Luís Gonzaga Pinto da Gama
(Salvador, BA, 21.jun.1830 – São Paulo, SP, 24.ago.1882)
Lá Vai Verso!
Quero
também ser poeta,
Bem pouco, ou nada me importa
Se a minha veia é discreta
Se a via que sigo é torta
(F. X. de Novais)
Alta noite, sentindo o meu bestunto
Pejado, qual vulcão de flama ardente,
Leve pluma empunhei, incontinente
O fio das ideias fui traçando.
As Ninfas invoquei para que vissem
Do meu estro voraz o ardimento;
E depois, revoando ao firmamento,
Fossem do Vate o nome apregoando.
Oh!
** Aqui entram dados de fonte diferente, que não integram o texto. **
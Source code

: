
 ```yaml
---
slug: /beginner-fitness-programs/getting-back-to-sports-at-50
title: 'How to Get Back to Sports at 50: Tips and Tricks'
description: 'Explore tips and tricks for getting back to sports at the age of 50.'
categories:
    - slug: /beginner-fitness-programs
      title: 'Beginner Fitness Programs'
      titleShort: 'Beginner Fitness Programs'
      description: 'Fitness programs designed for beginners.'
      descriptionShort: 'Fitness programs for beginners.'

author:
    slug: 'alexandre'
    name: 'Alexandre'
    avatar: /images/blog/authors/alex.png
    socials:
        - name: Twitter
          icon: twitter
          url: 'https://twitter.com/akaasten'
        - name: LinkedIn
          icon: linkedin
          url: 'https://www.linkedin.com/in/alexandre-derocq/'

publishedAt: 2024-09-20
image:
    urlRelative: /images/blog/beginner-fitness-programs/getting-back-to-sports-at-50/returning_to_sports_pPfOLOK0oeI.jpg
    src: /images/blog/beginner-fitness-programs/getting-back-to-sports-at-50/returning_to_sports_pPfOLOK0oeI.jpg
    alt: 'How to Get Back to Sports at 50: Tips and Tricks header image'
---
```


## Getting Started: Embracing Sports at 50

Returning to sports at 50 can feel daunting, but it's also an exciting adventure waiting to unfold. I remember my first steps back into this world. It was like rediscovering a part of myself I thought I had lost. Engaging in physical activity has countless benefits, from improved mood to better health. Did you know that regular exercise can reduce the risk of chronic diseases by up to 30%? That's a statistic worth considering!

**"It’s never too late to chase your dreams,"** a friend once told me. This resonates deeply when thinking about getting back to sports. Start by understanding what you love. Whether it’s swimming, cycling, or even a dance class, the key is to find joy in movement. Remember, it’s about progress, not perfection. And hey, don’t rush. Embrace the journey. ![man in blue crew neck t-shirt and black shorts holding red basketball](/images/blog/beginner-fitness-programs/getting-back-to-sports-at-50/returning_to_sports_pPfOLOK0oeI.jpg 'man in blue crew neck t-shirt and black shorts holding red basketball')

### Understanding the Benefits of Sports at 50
Musa da Guiné, cor de azeviche,
Estátua de granito denegrido,
Ante quem o Leão se põe rendido,
Despido do furor de atroz braveza;
Empresta-me o cabaço d'urucungo,
Ensina-me a brandir tua marimba,
Inspira-me a ciência da candimba,
As vias me conduz d'alta grandeza.
Quero a glória abater de antigos vates,
Do tempo dos heróis armipotentes;
Os Homeros, Camões – aurifulgentes,
Decantando os Barões da minha Pátria!
Quero gravar em lúcidas colunas
Obscuro poder da parvoíce,
E a fama levar da vil sandice
Às longínquas regiões da velha Báctria!
Quero que o mundo me encarando veja
Um retumbante Orfeu de carapinha,
Que a Lira desprezando, por mesquinha,
Ao som decanta de Marimba augusta;
E, qual Aríon entre os Delfins,
Os ávidos piratas embaindo –
As ferrenhas palhetas vai brandindo,
Com estilo que presa a Líbia adusta.
Com sabença profusa irei cantando
Altos feitos da gente luminosa,
Que a trapaça movendo portentosa
A mente assombra, e pasma à natureza!
Espertos eleitores de encomenda,
Deputados, Ministros, Senadores,
Galfarros Diplomatas – chuchadores,
De quem reza a cartilha da esperteza.
Caducas Tartarugas – desfrutáveis,
Velharrões tabaquentes – sem juízo,
Irrisórias fidalgas – de improviso,
Finórios traficantes – patriotas;
Espertos maganões, de mão
ligeira,
Emproados juízes de trapaça,
E outros que de honrados têm fumaça,
Mas que são refinados agiotas.
Nem eu próprio à festança escaparei;
Com foros de Africano fidalgote,
Montado num Barão com ar de zote –
Ao ruflo do tambor, e dos zabumbas,
Ao som de mil aplausos retumbantes,
Entre os netos da Ginga, meus parentes,
Pulando de prazer e de contentes –
Nas danças entrarei d'altas cayumbas.